EXERCISE DATA Start Marker

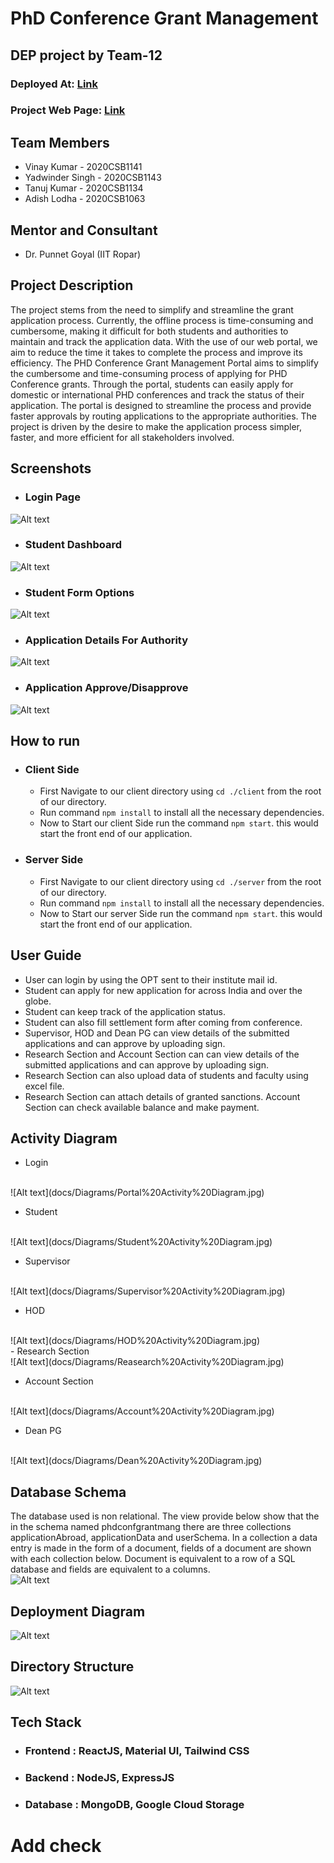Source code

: # PhD Conference Grant Management 
## DEP project by Team-12 
### Deployed At: <a href="http://172.30.2.244/"> Link </a>
### Project Web Page: <a href="https://sites.google.com/view/goyalpuneet/phd-conference-grants"> Link </a>



## Team Members
- Vinay Kumar - 2020CSB1141
- Yadwinder Singh - 2020CSB1143
- Tanuj Kumar - 2020CSB1134
- Adish Lodha - 2020CSB1063

## Mentor and Consultant
- Dr. Punnet Goyal (IIT Ropar)

## Project Description
The project stems from the need to simplify and streamline the grant application process. Currently, the offline process is time-consuming and cumbersome, making it difficult for both students and authorities to maintain and track the application data. 
With the use of our web portal, we aim to reduce the time it takes to complete the process and improve its efficiency.
The PHD Conference Grant Management Portal aims to simplify the cumbersome and time-consuming process of applying for PHD Conference grants. 
Through the portal, students can easily apply for domestic or international PHD conferences and track the status of their application. 
The portal is designed to streamline the process and provide faster approvals by routing applications to the appropriate authorities. 
The project is driven by the desire to make the application process simpler, faster, and more efficient for all stakeholders involved.

## Screenshots
- ### Login Page
![Alt text](docs/Screenshots/login.png)

- ### Student Dashboard
![Alt text](docs/Screenshots/student%20dashboard.png)

- ### Student Form Options
![Alt text](docs/Screenshots/form%20options.png)

- ### Application Details For Authority 
![Alt text](docs/Screenshots/Application%20details.png)

- ### Application Approve/Disapprove
![Alt text](docs/Screenshots/approve.png)


## How to run
- ### Client Side
    - First Navigate to our client directory using `cd ./client` from the root of our directory.
    - Run command `npm install` to install all the necessary dependencies.
    - Now to Start our client Side run the command `npm start`. this would start the front end of our application.

- ### Server Side
    - First Navigate to our client directory using `cd ./server` from the root of our directory.
    - Run command `npm install` to install all the necessary dependencies.
    - Now to Start our server Side run the command `npm start`. this would start the front end of our application.


## User Guide
- User can login by using the OPT sent to their institute mail id.
- Student can apply for new application for across India and over the globe.
- Student can keep track of the application status.
- Student can also fill settlement form after coming from conference.
- Supervisor, HOD and Dean PG can view details of the submitted applications and can approve by uploading sign.
- Research Section and Account Section can can view details of the submitted applications and can approve by uploading sign.
- Research Section can also upload data of students and faculty using excel file.
- Research Section can attach details of granted sanctions.
Account Section can check available balance and make payment. 

## Activity Diagram
- Login 
<br/>
![Alt text](docs/Diagrams/Portal%20Activity%20Diagram.jpg)
<br/>

- Student
<br/>
![Alt text](docs/Diagrams/Student%20Activity%20Diagram.jpg)
<br/>

- Supervisor        
<br/>   
![Alt text](docs/Diagrams/Supervisor%20Activity%20Diagram.jpg)
<br/>

- HOD
<br/>
![Alt text](docs/Diagrams/HOD%20Activity%20Diagram.jpg)
<br/>
- Research Section
<br/>
![Alt text](docs/Diagrams/Reasearch%20Activity%20Diagram.jpg)
<br/>

- Account Section
<br/>
![Alt text](docs/Diagrams/Account%20Activity%20Diagram.jpg)
<br/>

- Dean PG
<br/>
![Alt text](docs/Diagrams/Dean%20Activity%20Diagram.jpg)     
<br/>                                                         

## Database Schema
The database used is non relational. The view provide below show that the in the schema named phdconfgrantmang there are three collections applicationAbroad, applicationData and userSchema. In a collection a data entry  is made in the form of a document, fields of a document are shown with each collection below. Document is equivalent to a row of a SQL database and fields are equivalent to a columns.
<br/>
![Alt text](docs/Diagrams/Database.jpg)
<br/>

## Deployment Diagram
![Alt text](docs/Diagrams/Deployment%20Diagram.png)

## Directory Structure
![Alt text](docs/Diagrams/directory%20structure.jpg)

## Tech Stack
- ### Frontend : ReactJS, Material UI, Tailwind CSS
- ### Backend : NodeJS, ExpressJS
- ### Database : MongoDB, Google Cloud Storage





# Add check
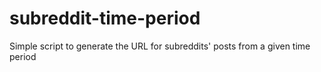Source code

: # subreddit-time-period
Simple script to generate the URL for subreddits' posts from a given time period
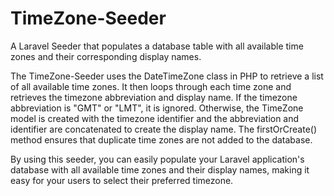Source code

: # TimeZone-Seeder
A Laravel Seeder that populates a database table with all available time zones and their corresponding display names.

The TimeZone-Seeder uses the DateTimeZone class in PHP to retrieve a list of all available time zones. It then loops through each time zone and retrieves the timezone abbreviation and display name. If the timezone abbreviation is "GMT" or "LMT", it is ignored. Otherwise, the TimeZone model is created with the timezone identifier and the abbreviation and identifier are concatenated to create the display name. The firstOrCreate() method ensures that duplicate time zones are not added to the database.

By using this seeder, you can easily populate your Laravel application's database with all available time zones and their display names, making it easy for your users to select their preferred timezone.
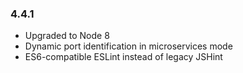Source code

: ### 4.4.1

- Upgraded to Node 8
- Dynamic port identification in microservices mode
- ES6-compatible ESLint instead of legacy JSHint
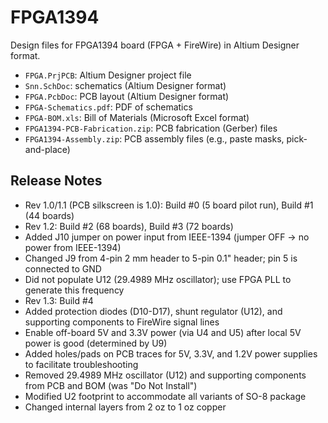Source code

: # FPGA1394
Design files for FPGA1394 board (FPGA + FireWire) in Altium Designer format.

* `FPGA.PrjPCB`: Altium Designer project file
* `Snn.SchDoc`: schematics (Altium Designer format)
* `FPGA.PcbDoc`: PCB layout (Altium Designer format)
* `FPGA-Schematics.pdf`: PDF of schematics
* `FPGA-BOM.xls`: Bill of Materials (Microsoft Excel format)
* `FPGA1394-PCB-Fabrication.zip`: PCB fabrication (Gerber) files
* `FPGA1394-Assembly.zip`: PCB assembly files (e.g., paste masks, pick-and-place)
 
## Release Notes
 
* Rev 1.0/1.1 (PCB silkscreen is 1.0): Build #0 (5 board pilot run), Build #1 (44 boards)
* Rev 1.2: Build #2 (68 boards), Build #3 (72 boards)
 * Added J10 jumper on power input from IEEE-1394 (jumper OFF -> no power from IEEE-1394)
 * Changed J9 from 4-pin 2 mm header to 5-pin 0.1" header; pin 5 is connected to GND
 * Did not populate U12 (29.4989 MHz oscillator); use FPGA PLL to generate this frequency
* Rev 1.3: Build #4
 * Added protection diodes (D10-D17), shunt regulator (U12), and supporting components to FireWire signal lines
 * Enable off-board 5V and 3.3V power (via U4 and U5) after local 5V power is good (determined by U9)
 * Added holes/pads on PCB traces for 5V, 3.3V, and 1.2V power supplies to facilitate troubleshooting
 * Removed 29.4989 MHz oscillator (U12) and supporting components from PCB and BOM (was "Do Not Install")
 * Modified U2 footprint to accommodate all variants of SO-8 package
 * Changed internal layers from 2 oz to 1 oz copper
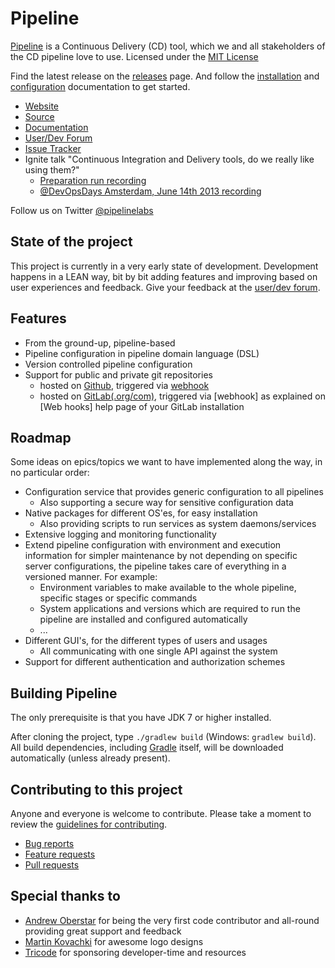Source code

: Pipeline
========

[Pipeline](http://pipelinelabs.org) is a Continuous Delivery (CD) tool, which we and all stakeholders of the CD pipeline love to use. Licensed under the [MIT License][0]

Find the latest release on the [releases][6] page. And follow the [installation][8] and [configuration][9] documentation to get started.

- [Website](http://pipelinelabs.org)
- [Source](http://github.pipelinelabs.org)
- [Documentation](http://docs.pipelinelabs.org)
- [User/Dev Forum][3]
- [Issue Tracker](http://issues.pipelinelabs.org)
- Ignite talk "Continuous Integration and Delivery tools, do we really like using them?"
    - [Preparation run recording][4]
    - [@DevOpsDays Amsterdam, June 14th 2013 recording][5]

Follow us on Twitter [@pipelinelabs](https://twitter.com/pipelinelabs)

State of the project
--------------------
This project is currently in a very early state of development. Development happens in a LEAN way, bit by bit adding features and improving based on user experiences and feedback. Give your feedback at the [user/dev forum][3].

Features
--------
- From the ground-up, pipeline-based
- Pipeline configuration in pipeline domain language (DSL)
- Version controlled pipeline configuration
- Support for public and private git repositories
    - hosted on [Github](http://github.com), triggered via [webhook][7]
    - hosted on [GitLab(.org/com)](http://gitlab.org), triggered via [webhook] as explained on [Web hooks] help page of your GitLab installation

Roadmap
-------
Some ideas on epics/topics we want to have implemented along the way, in no particular order:

- Configuration service that provides generic configuration to all pipelines
    - Also supporting a secure way for sensitive configuration data
- Native packages for different OS'es, for easy installation
    - Also providing scripts to run services as system daemons/services
- Extensive logging and monitoring functionality
- Extend pipeline configuration with environment and execution information for simpler maintenance by not depending on specific server configurations, the pipeline takes care of everything in a versioned manner. For example:
    - Environment variables to make available to the whole pipeline, specific stages or specific commands
    - System applications and versions which are required to run the pipeline are installed and configured automatically
    - ...
- Different GUI's, for the different types of users and usages
    - All communicating with one single API against the system
- Support for different authentication and authorization schemes

Building Pipeline
--------------
The only prerequisite is that you have JDK 7 or higher installed.

After cloning the project, type `./gradlew build` (Windows: `gradlew build`). All build dependencies,
including [Gradle](http://www.gradle.org) itself, will be downloaded automatically (unless already present).

Contributing to this project
----------------------------

Anyone and everyone is welcome to contribute. Please take a moment to
review the [guidelines for contributing](CONTRIBUTING.md).

- [Bug reports](CONTRIBUTING.md#bugs)
- [Feature requests](CONTRIBUTING.md#features)
- [Pull requests](CONTRIBUTING.md#pull-requests)

Special thanks to
-----------------
- [Andrew Oberstar](http://www.andrewoberstar.com) for being the very first code contributor and all-round providing great support and feedback
- [Martin Kovachki](http://www.linkedin.com/in/martinkov) for awesome logo designs
- [Tricode](http://www.tricode.nl) for sponsoring developer-time and resources


[0]: http://github.pipelinelabs.org/blob/master/LICENSE
[3]: http://forum.pipelinelabs.org
[4]: http://www.youtube.com/watch?v=shF_v5shzjU
[5]: http://www.youtube.com/watch?v=-StobwMgRNE
[6]: https://github.com/pipelinelabs/pipeline/releases
[7]: https://help.github.com/articles/post-receive-hooks
[8]: http://docs.pipelinelabs.org/User-Guide%3A-Set-up-with-Central-Repository
[9]: http://docs.pipelinelabs.org/User-Guide%3A-Project-Pipeline-Configuration
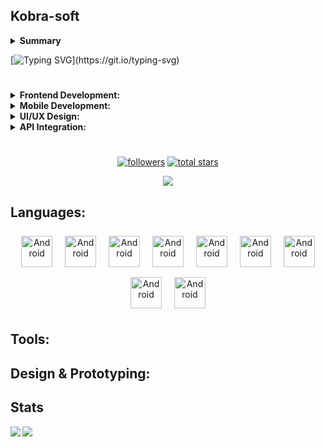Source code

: ## Kobra-soft

<details>
  <summary><b>Summary</b></summary>
I'm a passionate <b>Full Stack Developer</b>, with a strong focus on creating modern, responsive web and mobile applications. I specialise in leveraging the power of <b>React.js</b>, <b>TypeScript</b>, <b>Node.js</b> and <b>TailwindCSS</b> to build clean, user-friendly interfaces that deliver seamless experiences across all devices.<b>animations</b>.
</details>

[![Typing SVG](https://readme-typing-svg.demolab.com?font=Fira+Code&duration=3000&pause=100&color=1DF7E3&background=0D1117&multiline=true&width=770&height=300&lines=I'm+a+passionate+Full+Stack+Developer%2C+with+a+strong+focus+on+;creating+modern%2C+responsive+web+and+mobile+applications.;I+specialise+in+leveraging+the+power+of+React.js%2C+TypeScript%2C+;Node.js+and+TailwindCSS+to+build+clean%2C+user-friendly+interfaces;+that+deliver+seamless+experiences+across+all+devices.)](https://git.io/typing-svg)

#

<details>
  <summary><b>Frontend Development:</b></summary>
  Crafting dynamic, responsive and pixel-perfect web applications using <b>React.js</b>, <b>JavaScript</b> & modern frameworks like <b>Next.js</b> and <b>Vue.js</b>.
</details>

<details>
  <summary><b>Mobile Development:</b></summary>
  Building cross-platform mobile apps with React Native, ensuring smooth performance on both <b>Android</b> and <b>iOS</b>.
</details>

<details>
  <summary><b>UI/UX Design:</b></summary>
  Designing intuitive and contemporary interfaces, with a focus on <b>user experience</b>, <b>accessibility</b> and sleek <b>animations</b>.
</details>

<details>
  <summary><b>API Integration:</b></summary>
  Connecting frontends to powerful backends with <b>REST APIs</b> and <b>GraphQL</b>.
</details>

#

<p align="center">
  <a href="https://github.com/Kobra-soft?tab=followers">
    <img alt="followers" title="Follow me on Github" src="https://custom-icon-badges.demolab.com/github/followers/Kobra-soft?color=236ad3&labelColor=1155ba&style=for-the-badge&logo=person-add&label=Follow&logoColor=white"/></a>
      
  <a href="https://github.com/Kobra-soft?tab=repositories&sort=stargazers">
    <img alt="total stars" title="Total stars on GitHub" src="https://custom-icon-badges.demolab.com/github/stars/Kobra-soft?color=55960c&style=for-the-badge&labelColor=488207&logo=star"/></a>
</p>

<div align="center">
  
  ![](https://komarev.com/ghpvc/?username=kobra-soft)
  
</div>

## Languages:
<p align="center">
  <img src="https://cdn.jsdelivr.net/gh/devicons/devicon@latest/icons/javascript/javascript-original.svg"               height="50" style="vertical-align:top; margin:8px" alt="Android" title="Android" />
  <img src="https://cdn.jsdelivr.net/gh/devicons/devicon@latest/icons/react/react-original-wordmark.svg"                height="50" style="vertical-align:top; margin:8px" alt="Android" title="Android" />
  <img src="https://cdn.jsdelivr.net/gh/devicons/devicon@latest/icons/tailwindcss/tailwindcss-original.svg"             height="50" style="vertical-align:top; margin:8px" alt="Android" title="Android" />
  <img src="https://cdn.jsdelivr.net/gh/devicons/devicon@latest/icons/android/android-plain-wordmark.svg"               height="50" style="vertical-align:top; margin:8px" alt="Android" title="Android" />
  <img src="https://cdn.jsdelivr.net/gh/devicons/devicon@latest/icons/html5/html5-plain-wordmark.svg"                   height="50" style="vertical-align:top; margin:8px" alt="Android" title="Android" />
  <img src="https://cdn.jsdelivr.net/gh/devicons/devicon@latest/icons/graphql/graphql-plain-wordmark.svg"               height="50" style="vertical-align:top; margin:8px" alt="Android" title="Android" />
  <img src="https://cdn.jsdelivr.net/gh/devicons/devicon@latest/icons/git/git-plain-wordmark.svg"                       height="50" style="vertical-align:top; margin:8px" alt="Android" title="Android" />
  <img src="https://cdn.jsdelivr.net/gh/devicons/devicon@latest/icons/figma/figma-original.svg"                         height="50" style="vertical-align:top; margin:8px" alt="Android" title="Android" />
  <img src="https://cdn.jsdelivr.net/gh/devicons/devicon@latest/icons/illustrator/illustrator-line.svg"                 height="50" style="vertical-align:top; margin:8px" alt="Android" title="Android" />
<br />
</p>

## Tools:

## Design & Prototyping:

## Stats
<div align="center">
<a href="https://github-readme-stats.vercel.app/api?username=kobra-soft&theme=gotham">
  <img  align="left" src="https://github-readme-stats.vercel.app/api?username=kobra-soft&count_private=true&show_icons=true&theme=gotham"" />
</a>
<a href="https://github-readme-stats.vercel.app/api/top-langs/?username=kobra-soft&hide=php&theme=gotham"">
  <img align="left" src="https://github-readme-stats.vercel.app/api/top-langs/?username=kobra-soft&hide=php&theme=gotham"" />
</a>
</div>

EXERCISE DATA End Marker

◆ **TASK INSTRUCTIONS**: In the entries above, one line contains "- [Pull requests](CONTRIBUTING.md#pull-requests)" and another contains "- [Andrew Oberstar](http://www.andrewoberstar.com)". Reproduce exactly those two lines and the lines between them, nothing else.

◆ **WRITTEN ANSWER**:
- [Pull requests](CONTRIBUTING.md#pull-requests)

Special thanks to
-----------------
- [Andrew Oberstar](http://www.andrewoberstar.com) for being the very first code contributor and all-round providing great support and feedback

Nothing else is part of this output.